Material for this exercise |
Content starts
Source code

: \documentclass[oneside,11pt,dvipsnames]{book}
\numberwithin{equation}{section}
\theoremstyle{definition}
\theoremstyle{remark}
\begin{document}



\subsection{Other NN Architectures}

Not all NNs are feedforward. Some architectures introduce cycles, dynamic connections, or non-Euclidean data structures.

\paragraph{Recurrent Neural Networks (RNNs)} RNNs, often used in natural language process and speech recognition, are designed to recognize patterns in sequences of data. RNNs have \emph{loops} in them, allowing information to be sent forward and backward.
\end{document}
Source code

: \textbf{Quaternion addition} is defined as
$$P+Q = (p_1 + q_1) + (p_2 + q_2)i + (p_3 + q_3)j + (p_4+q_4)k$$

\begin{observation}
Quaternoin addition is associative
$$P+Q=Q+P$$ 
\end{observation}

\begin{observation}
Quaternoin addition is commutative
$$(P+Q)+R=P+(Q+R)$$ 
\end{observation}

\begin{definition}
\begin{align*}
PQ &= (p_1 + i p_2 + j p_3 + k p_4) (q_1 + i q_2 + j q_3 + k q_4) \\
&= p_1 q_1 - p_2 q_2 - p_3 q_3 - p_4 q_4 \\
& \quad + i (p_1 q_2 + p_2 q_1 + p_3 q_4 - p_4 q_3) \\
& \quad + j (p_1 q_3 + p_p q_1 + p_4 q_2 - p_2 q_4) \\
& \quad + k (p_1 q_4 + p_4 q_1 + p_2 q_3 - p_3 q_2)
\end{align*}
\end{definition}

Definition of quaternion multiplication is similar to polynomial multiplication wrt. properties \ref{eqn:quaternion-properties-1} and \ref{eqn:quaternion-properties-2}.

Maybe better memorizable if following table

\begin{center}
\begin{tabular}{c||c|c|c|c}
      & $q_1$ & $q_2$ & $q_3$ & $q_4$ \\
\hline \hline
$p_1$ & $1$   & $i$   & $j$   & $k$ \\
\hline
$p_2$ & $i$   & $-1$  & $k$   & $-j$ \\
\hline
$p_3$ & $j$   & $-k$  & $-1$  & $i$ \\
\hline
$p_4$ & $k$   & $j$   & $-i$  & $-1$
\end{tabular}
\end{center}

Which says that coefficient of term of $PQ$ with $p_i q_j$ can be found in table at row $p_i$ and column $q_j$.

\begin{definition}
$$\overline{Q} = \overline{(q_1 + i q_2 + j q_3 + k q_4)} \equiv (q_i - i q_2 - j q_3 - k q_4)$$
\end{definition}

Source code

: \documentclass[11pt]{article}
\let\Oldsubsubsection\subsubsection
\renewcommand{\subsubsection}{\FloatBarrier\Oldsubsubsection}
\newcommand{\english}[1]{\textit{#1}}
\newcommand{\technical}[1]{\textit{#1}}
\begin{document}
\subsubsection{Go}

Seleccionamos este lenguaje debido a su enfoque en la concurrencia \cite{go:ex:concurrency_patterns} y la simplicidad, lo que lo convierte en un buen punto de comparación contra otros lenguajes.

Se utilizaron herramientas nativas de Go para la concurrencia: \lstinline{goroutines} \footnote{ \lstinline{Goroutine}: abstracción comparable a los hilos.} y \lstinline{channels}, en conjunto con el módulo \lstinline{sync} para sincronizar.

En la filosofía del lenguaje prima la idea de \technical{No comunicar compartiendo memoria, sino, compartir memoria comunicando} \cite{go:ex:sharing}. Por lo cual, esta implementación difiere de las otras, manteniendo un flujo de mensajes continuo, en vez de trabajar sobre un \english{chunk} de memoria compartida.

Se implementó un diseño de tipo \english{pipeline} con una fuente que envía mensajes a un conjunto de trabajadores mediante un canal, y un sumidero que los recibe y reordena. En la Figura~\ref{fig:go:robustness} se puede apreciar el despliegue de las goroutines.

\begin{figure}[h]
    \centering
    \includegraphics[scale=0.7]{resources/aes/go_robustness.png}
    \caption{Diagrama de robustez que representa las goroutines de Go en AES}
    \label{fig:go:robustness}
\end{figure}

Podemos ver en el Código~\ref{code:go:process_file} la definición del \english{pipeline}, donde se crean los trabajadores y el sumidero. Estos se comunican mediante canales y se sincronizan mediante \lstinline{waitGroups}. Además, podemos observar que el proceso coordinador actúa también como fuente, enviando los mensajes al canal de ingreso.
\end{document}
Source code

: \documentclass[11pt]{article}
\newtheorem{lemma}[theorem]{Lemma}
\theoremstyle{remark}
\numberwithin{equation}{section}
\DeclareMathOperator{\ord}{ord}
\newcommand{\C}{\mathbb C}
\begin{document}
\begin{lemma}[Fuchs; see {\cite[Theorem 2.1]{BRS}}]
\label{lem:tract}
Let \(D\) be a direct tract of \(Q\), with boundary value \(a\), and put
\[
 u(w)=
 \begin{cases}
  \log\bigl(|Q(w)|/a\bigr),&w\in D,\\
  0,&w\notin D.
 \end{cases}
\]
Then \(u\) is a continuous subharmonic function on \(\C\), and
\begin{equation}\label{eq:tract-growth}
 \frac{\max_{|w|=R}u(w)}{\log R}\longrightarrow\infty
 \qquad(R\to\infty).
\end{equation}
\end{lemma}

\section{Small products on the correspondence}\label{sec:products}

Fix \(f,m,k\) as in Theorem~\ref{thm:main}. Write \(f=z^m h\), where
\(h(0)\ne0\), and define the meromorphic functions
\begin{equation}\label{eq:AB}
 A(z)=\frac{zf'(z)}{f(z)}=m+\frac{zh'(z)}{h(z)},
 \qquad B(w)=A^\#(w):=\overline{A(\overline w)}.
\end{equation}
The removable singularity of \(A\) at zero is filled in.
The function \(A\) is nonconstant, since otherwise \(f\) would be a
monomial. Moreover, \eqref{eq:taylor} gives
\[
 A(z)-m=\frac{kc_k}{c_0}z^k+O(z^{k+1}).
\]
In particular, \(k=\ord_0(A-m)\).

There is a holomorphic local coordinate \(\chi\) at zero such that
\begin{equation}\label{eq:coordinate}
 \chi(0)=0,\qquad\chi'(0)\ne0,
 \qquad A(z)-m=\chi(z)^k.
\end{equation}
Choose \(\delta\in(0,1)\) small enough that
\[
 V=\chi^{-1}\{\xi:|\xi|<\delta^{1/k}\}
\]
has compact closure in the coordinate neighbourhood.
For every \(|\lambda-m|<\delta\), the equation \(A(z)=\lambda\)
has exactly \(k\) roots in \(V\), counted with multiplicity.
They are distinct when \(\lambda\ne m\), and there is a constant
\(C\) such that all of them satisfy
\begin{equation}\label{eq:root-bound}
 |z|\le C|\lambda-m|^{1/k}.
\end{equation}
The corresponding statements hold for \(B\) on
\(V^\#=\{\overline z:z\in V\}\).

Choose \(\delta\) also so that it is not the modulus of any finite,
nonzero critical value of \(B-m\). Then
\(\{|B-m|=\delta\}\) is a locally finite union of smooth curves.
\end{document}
Content ends
Exercise description | Your job is to return all lines above that hold the word "frac".

Answer to this exercise |
 \frac{\max_{|w|=R}u(w)}{\log R}\longrightarrow\infty
 A(z)=\frac{zf'(z)}{f(z)}=m+\frac{zh'(z)}{h(z)},
 A(z)-m=\frac{kc_k}{c_0}z^k+O(z^{k+1}).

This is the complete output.